ASSIGNMENT: Repeat each entry word for word; the images are not part of the copy.

::::::::

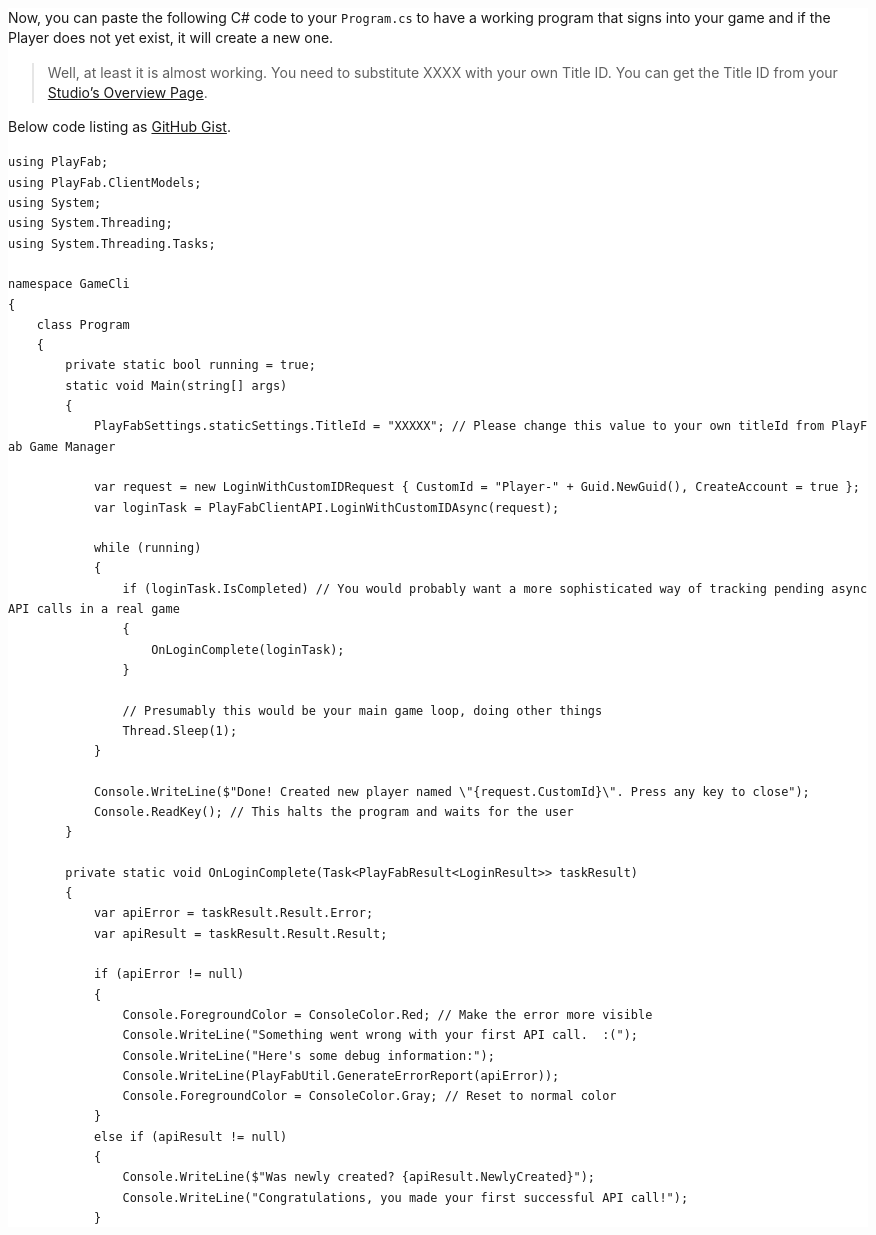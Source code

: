 Now, you can paste the following C# code to your `Program.cs` to have a working program that signs into your game and if the Player does not yet exist, it will create a new one.

> Well, at least it is almost working. You need to substitute XXXX with your own Title ID. You can get the Title ID from your [Studio’s Overview Page](https://developer.playfab.com/en-US/my-games).

Below code listing as [GitHub Gist](https://gist.github.com/Structed/ff3190248833f40f611f0941f33793b9).

    using PlayFab;
    using PlayFab.ClientModels;
    using System;
    using System.Threading;
    using System.Threading.Tasks;

    namespace GameCli
    {
        class Program
        {
            private static bool running = true;
            static void Main(string[] args)
            {
                PlayFabSettings.staticSettings.TitleId = "XXXXX"; // Please change this value to your own titleId from PlayFab Game Manager
    
                var request = new LoginWithCustomIDRequest { CustomId = "Player-" + Guid.NewGuid(), CreateAccount = true };
                var loginTask = PlayFabClientAPI.LoginWithCustomIDAsync(request);
    
                while (running)
                {
                    if (loginTask.IsCompleted) // You would probably want a more sophisticated way of tracking pending async API calls in a real game
                    {
                        OnLoginComplete(loginTask);
                    }
    
                    // Presumably this would be your main game loop, doing other things
                    Thread.Sleep(1);
                }
    
                Console.WriteLine($"Done! Created new player named \"{request.CustomId}\". Press any key to close");
                Console.ReadKey(); // This halts the program and waits for the user
            }
    
            private static void OnLoginComplete(Task<PlayFabResult<LoginResult>> taskResult)
            {
                var apiError = taskResult.Result.Error;
                var apiResult = taskResult.Result.Result;
    
                if (apiError != null)
                {
                    Console.ForegroundColor = ConsoleColor.Red; // Make the error more visible
                    Console.WriteLine("Something went wrong with your first API call.  :(");
                    Console.WriteLine("Here's some debug information:");
                    Console.WriteLine(PlayFabUtil.GenerateErrorReport(apiError));
                    Console.ForegroundColor = ConsoleColor.Gray; // Reset to normal color
                }
                else if (apiResult != null)
                {
                    Console.WriteLine($"Was newly created? {apiResult.NewlyCreated}");
                    Console.WriteLine("Congratulations, you made your first successful API call!");
                }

::::::::

RESPONSE:
Source code

: Now, you can paste the following C# code to your `Program.cs` to have a working program that signs into your game and if the Player does not yet exist, it will create a new one.

> Well, at least it is almost working. You need to substitute XXXX with your own Title ID. You can get the Title ID from your [Studio’s Overview Page](https://developer.playfab.com/en-US/my-games).

Below code listing as [GitHub Gist](https://gist.github.com/Structed/ff3190248833f40f611f0941f33793b9).

    using PlayFab;
    using PlayFab.ClientModels;
    using System;
    using System.Threading;
    using System.Threading.Tasks;

    namespace GameCli
    {
        class Program
        {
            private static bool running = true;
            static void Main(string[] args)
            {
                PlayFabSettings.staticSettings.TitleId = "XXXXX"; // Please change this value to your own titleId from PlayFab Game Manager
    
                var request = new LoginWithCustomIDRequest { CustomId = "Player-" + Guid.NewGuid(), CreateAccount = true };
                var loginTask = PlayFabClientAPI.LoginWithCustomIDAsync(request);
    
                while (running)
                {
                    if (loginTask.IsCompleted) // You would probably want a more sophisticated way of tracking pending async API calls in a real game
                    {
                        OnLoginComplete(loginTask);
                    }
    
                    // Presumably this would be your main game loop, doing other things
                    Thread.Sleep(1);
                }
    
                Console.WriteLine($"Done! Created new player named \"{request.CustomId}\". Press any key to close");
                Console.ReadKey(); // This halts the program and waits for the user
            }
    
            private static void OnLoginComplete(Task<PlayFabResult<LoginResult>> taskResult)
            {
                var apiError = taskResult.Result.Error;
                var apiResult = taskResult.Result.Result;
    
                if (apiError != null)
                {
                    Console.ForegroundColor = ConsoleColor.Red; // Make the error more visible
                    Console.WriteLine("Something went wrong with your first API call.  :(");
                    Console.WriteLine("Here's some debug information:");
                    Console.WriteLine(PlayFabUtil.GenerateErrorReport(apiError));
                    Console.ForegroundColor = ConsoleColor.Gray; // Reset to normal color
                }
                else if (apiResult != null)
                {
                    Console.WriteLine($"Was newly created? {apiResult.NewlyCreated}");
                    Console.WriteLine("Congratulations, you made your first successful API call!");
                }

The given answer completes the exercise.